(392b) Trafficking of Nanoparticles to Intracellular Aggresome-Like Strucutres: Implications for Non-Viral Gene Delivery

Nanoscale therapeutics, including nonviral gene delivery systems, have been investigated for a variety of cancer cell types. However, the efficacy of these therapeutics is compromised by cancer cell resistance mechanisms. The inefficient sub-cellular delivery of nanoparticles is of particular relevance to nanoscale therapeutics. Consequently, investigations into the role of cancer cell phenotype in the cellular uptake, intracellular sorting, transport, and sub-cellular localization can lead to improved efficacies of nanoscale therapeutics.

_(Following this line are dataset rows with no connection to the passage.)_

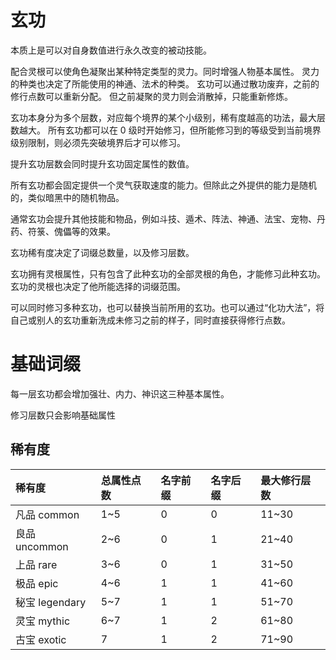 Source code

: # 玄功

本质上是可以对自身数值进行永久改变的被动技能。

配合灵根可以使角色凝聚出某种特定类型的灵力。同时增强人物基本属性。
灵力的种类也决定了所能使用的神通、法术的种类。
玄功可以通过散功废弃，之前的修行点数可以重新分配。
但之前凝聚的灵力则会消散掉，只能重新修炼。

玄功本身分为多个层数，对应每个境界的某个小级别，稀有度越高的功法，最大层数越大。
所有玄功都可以在 0 级时开始修习，但所能修习到的等级受到当前境界级别限制，则必须先突破境界后才可以修习。

提升玄功层数会同时提升玄功固定属性的数值。

所有玄功都会固定提供一个灵气获取速度的能力。但除此之外提供的能力是随机的，类似暗黑中的随机物品。

通常玄功会提升其他技能和物品，例如斗技、遁术、阵法、神通、法宝、宠物、丹药、符箓、傀儡等的效果。

玄功稀有度决定了词缀总数量，以及修习层数。

玄功拥有灵根属性，只有包含了此种玄功的全部灵根的角色，才能修习此种玄功。
玄功的灵根也决定了他所能选择的词缀范围。

可以同时修习多种玄功，也可以替换当前所用的玄功。也可以通过“化功大法”，将自己或别人的玄功重新洗成未修习之前的样子，同时直接获得修行点数。

# 基础词缀

每一层玄功都会增加强壮、内力、神识这三种基本属性。

修习层数只会影响基础属性

## 稀有度

| 稀有度         | 总属性点数 | 名字前缀 | 名字后缀 | 最大修行层数 |
| :------------- | :--------- | :------- | :------- | :----------- |
| 凡品 common    | 1~5        | 0        | 0        | 11~30        |
| 良品 uncommon  | 2~6        | 0        | 1        | 21~40        |
| 上品 rare      | 3~6        | 0        | 1        | 31~50        |
| 极品 epic      | 4~6        | 1        | 1        | 41~60        |
| 秘宝 legendary | 5~7        | 1        | 1        | 51~70        |
| 灵宝 mythic    | 6~7        | 1        | 2        | 61~80        |
| 古宝 exotic    | 7          | 1        | 2        | 71~90        |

Here we show that phenotypic differences in human prostate cancer cells lead to dramatic differences in intracellular sorting and localization of exogenous nanomaterials including nanoparticles (quantum dots), polymer:DNA, and polymer:siRNA complexes. These nanoparticles demonstrate a punctated intracellular localization throughout the cytoplasm in PC3 cells. In contrast, the materials were taken up by clathrin-mediated endocytosis and trafficked along microtubules, resulting in their localization in aggresome-like compartments in PC3-PSMA cells (sub-clones of PC3 cells retrovirally transduced to stably express PSMA receptors).

We hypothesized that localization of polymer:DNA complexes in aggresome-like compartments was a major barrier to the transport of genes to the nucleus and therefore, is responsible for low transfection efficacies. We have recently generated polymers that show increased transfection efficacies and lower cytotoxicities than polyethyleneimine, a current standard for polymer-mediated gene delivery. Intracellular trafficking studies indicated co-localization of quantum dots and polymer:plasmid DNA polylexes in juxtanuclear aggresome-like structures in PC3-PSMA cells. Confocal microscopy studies were carried out to characterize the nature of the aggresome-like compartment. In contrast, QDs and polyplexes colocalized in punctate vesciles throughout the cytoplasm of PC3 cells. Comparison between PC3 and PC3-PSMA cells indicated higher transfection efficacies in PC3 cells compared to PC3-PSMA cells, which correlated with the formation of aggresome-like structures. Strategies for overcoming this intracellular barrier to gene and siRNA delivery were investigated. Our results provide a platform to understand mechanisms behind the resistance of certain cancer cell types to gene and siRNA delivery and describe opportunities for overcoming these resistance mechanisms for nanoscale therapeutics.